Segment Open

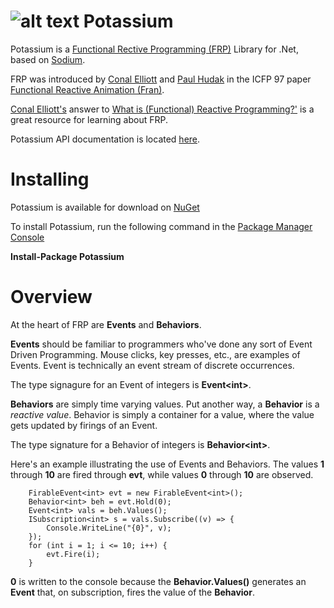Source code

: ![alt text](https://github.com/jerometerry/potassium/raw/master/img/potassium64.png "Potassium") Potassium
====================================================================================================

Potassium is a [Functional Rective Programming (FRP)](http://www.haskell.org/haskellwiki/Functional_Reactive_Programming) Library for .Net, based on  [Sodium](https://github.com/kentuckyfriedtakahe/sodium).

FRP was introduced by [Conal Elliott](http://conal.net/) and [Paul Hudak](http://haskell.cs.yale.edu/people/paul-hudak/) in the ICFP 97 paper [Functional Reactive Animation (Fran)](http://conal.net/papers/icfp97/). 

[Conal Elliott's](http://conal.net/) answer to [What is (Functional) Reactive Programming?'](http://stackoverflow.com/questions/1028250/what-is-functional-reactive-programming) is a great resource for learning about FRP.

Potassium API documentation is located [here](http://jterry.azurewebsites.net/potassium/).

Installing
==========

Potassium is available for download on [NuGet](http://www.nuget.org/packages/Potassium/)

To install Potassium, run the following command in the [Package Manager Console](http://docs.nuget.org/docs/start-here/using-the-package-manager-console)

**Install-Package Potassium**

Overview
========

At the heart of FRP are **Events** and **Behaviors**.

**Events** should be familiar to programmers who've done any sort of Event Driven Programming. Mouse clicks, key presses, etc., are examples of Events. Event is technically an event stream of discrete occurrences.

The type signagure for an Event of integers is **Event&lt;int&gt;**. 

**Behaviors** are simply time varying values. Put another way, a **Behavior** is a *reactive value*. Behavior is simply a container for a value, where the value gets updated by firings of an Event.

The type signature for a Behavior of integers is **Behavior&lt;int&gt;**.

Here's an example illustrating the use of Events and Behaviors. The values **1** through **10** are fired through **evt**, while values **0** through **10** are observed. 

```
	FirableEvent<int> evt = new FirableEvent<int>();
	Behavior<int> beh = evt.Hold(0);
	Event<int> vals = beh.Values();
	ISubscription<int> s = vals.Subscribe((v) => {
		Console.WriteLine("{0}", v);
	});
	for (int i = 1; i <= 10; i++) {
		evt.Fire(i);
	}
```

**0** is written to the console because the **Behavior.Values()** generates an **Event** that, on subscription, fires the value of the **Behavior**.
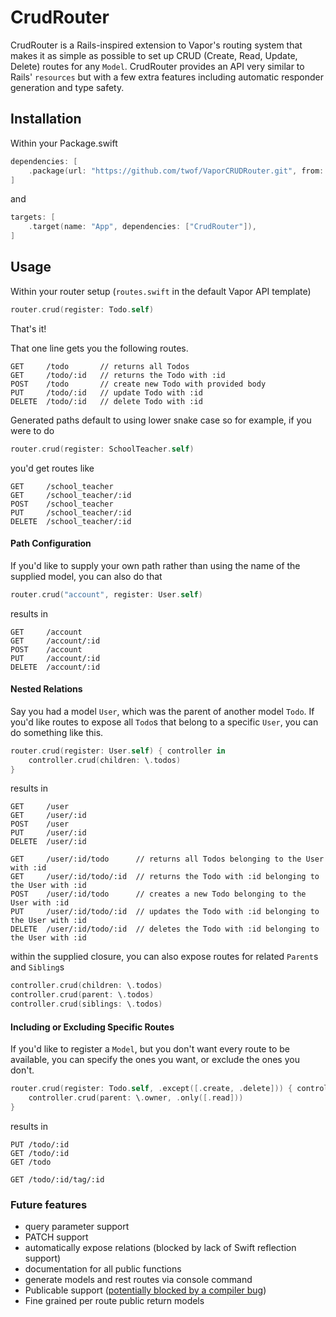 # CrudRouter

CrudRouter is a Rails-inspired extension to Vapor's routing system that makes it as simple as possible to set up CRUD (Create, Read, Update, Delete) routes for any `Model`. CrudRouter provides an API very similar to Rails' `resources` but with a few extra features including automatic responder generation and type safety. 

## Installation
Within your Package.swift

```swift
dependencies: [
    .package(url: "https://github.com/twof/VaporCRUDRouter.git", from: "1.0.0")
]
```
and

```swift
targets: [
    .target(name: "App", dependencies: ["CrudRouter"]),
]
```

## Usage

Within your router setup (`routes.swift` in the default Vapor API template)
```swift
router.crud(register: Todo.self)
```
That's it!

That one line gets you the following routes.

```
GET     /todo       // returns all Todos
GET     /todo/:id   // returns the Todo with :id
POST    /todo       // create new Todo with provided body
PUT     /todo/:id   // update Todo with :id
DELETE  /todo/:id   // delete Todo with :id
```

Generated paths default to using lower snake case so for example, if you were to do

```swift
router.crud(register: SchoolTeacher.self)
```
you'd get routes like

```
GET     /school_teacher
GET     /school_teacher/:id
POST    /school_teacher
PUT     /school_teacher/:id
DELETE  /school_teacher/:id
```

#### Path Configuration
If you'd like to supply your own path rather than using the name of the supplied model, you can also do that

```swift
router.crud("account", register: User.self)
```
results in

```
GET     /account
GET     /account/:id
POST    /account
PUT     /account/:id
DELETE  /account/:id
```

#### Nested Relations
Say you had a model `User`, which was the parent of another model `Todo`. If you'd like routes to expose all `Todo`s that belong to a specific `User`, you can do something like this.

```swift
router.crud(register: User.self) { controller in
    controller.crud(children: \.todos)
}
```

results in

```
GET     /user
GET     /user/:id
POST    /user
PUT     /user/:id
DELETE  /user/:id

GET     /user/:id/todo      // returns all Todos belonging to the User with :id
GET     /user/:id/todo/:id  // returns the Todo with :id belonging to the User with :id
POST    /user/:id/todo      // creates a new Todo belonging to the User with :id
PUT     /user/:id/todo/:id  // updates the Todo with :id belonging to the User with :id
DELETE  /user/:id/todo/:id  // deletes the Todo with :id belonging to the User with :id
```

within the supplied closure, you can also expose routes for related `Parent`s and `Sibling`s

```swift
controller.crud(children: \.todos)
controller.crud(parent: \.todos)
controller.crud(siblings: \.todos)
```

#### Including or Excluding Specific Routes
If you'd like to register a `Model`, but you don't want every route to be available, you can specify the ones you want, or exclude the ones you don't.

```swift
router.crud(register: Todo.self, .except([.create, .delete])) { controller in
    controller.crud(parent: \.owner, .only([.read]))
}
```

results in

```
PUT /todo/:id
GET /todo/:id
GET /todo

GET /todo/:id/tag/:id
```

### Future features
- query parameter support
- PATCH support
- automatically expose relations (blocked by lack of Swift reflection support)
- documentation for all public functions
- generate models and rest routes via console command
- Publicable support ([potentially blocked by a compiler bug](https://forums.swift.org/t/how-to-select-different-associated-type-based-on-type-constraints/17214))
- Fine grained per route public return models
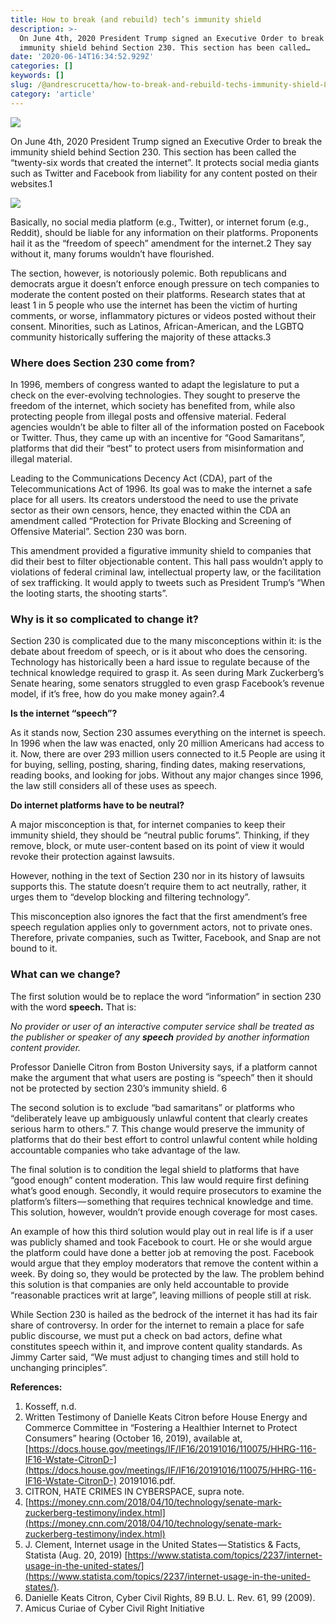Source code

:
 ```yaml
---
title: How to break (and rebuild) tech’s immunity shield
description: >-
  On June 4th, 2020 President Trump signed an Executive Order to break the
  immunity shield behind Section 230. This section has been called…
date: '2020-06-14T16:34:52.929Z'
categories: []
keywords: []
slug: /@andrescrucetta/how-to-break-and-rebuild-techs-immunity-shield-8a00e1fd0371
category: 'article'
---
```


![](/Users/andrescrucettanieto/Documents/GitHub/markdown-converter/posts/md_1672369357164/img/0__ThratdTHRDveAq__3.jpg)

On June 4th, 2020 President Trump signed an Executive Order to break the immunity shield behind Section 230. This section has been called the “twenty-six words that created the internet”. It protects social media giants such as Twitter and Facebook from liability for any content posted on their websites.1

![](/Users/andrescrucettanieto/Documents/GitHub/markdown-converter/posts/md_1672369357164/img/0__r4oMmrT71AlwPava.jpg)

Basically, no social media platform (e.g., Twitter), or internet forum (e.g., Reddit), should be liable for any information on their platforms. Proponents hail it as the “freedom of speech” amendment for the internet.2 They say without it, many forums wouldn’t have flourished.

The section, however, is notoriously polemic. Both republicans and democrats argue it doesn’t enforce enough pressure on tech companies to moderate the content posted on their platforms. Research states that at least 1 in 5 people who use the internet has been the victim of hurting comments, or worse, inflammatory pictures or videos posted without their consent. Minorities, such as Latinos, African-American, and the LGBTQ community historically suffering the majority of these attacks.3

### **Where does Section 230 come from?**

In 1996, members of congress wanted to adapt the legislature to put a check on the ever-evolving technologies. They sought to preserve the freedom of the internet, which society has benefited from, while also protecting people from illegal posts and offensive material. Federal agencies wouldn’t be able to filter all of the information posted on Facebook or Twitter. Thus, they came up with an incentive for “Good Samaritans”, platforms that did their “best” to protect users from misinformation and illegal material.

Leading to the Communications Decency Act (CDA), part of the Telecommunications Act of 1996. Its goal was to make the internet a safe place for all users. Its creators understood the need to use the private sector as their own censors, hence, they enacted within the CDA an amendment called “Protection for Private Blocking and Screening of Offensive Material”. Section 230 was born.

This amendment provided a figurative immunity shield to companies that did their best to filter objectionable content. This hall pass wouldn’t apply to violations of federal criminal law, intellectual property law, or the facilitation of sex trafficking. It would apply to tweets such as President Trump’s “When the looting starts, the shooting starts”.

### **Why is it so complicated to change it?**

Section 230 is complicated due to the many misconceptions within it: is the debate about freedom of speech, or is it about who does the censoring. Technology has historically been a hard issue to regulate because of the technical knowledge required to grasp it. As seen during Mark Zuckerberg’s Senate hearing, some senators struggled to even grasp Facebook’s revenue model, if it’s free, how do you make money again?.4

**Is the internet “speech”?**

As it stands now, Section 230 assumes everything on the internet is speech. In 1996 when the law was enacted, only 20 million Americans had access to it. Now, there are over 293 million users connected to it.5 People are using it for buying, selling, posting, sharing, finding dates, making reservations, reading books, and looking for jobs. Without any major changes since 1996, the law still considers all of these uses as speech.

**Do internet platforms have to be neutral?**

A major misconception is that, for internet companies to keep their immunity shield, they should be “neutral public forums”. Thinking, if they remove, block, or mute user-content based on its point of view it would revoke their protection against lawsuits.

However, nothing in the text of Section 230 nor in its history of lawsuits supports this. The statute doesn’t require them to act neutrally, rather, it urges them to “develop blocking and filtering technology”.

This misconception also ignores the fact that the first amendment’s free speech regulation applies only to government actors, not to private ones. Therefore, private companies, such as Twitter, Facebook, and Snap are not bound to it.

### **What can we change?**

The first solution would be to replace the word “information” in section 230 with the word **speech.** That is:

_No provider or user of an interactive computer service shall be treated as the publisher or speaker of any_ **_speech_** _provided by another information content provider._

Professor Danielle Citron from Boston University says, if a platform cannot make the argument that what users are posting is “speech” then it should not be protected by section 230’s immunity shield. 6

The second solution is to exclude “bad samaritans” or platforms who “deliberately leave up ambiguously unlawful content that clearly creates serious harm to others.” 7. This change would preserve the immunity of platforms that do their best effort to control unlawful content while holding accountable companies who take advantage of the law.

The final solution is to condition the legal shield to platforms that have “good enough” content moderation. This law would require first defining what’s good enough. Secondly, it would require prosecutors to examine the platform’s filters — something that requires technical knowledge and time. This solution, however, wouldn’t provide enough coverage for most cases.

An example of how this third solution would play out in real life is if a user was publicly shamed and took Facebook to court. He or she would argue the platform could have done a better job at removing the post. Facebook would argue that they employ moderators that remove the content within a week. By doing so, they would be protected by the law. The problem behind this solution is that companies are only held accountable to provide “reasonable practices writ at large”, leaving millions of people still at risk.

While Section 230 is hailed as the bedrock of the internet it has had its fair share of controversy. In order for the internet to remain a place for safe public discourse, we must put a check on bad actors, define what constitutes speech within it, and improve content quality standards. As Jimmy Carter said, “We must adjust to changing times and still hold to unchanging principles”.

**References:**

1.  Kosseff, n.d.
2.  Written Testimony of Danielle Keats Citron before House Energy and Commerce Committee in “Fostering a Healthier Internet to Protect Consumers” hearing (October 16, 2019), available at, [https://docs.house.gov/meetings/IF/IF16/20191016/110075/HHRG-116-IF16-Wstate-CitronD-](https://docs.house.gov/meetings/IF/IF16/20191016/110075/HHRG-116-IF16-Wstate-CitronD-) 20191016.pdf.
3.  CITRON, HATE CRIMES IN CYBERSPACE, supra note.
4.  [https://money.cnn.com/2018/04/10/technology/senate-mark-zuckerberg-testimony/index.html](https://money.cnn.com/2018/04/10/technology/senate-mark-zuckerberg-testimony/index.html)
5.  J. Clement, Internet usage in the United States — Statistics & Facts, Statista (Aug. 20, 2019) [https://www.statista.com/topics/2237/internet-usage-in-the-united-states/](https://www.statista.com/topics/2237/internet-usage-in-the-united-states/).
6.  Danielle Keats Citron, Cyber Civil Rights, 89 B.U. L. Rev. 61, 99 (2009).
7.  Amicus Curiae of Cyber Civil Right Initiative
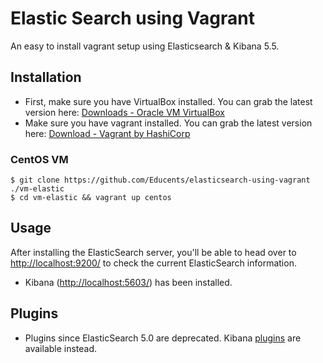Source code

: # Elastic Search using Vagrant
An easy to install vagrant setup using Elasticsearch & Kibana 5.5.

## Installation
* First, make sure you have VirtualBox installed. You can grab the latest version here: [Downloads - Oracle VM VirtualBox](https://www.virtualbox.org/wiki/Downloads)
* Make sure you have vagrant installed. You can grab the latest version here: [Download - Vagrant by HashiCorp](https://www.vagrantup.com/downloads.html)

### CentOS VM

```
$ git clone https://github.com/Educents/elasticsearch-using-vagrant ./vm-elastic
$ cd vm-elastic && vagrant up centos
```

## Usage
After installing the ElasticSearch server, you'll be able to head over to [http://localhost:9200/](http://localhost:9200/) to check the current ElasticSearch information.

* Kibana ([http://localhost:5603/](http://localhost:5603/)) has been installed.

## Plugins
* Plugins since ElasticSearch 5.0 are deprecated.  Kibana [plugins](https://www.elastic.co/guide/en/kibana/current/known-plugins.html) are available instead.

Segment Closed

**WHAT THE TASK ASKS**
Search the data for the word "self" and copy each line where it appears.

**RESULT BELOW**
router.crud(register: Todo.self)
router.crud(register: SchoolTeacher.self)
router.crud("account", register: User.self)
router.crud(register: User.self) { controller in
router.crud(register: Todo.self, .except([.create, .delete])) { controller in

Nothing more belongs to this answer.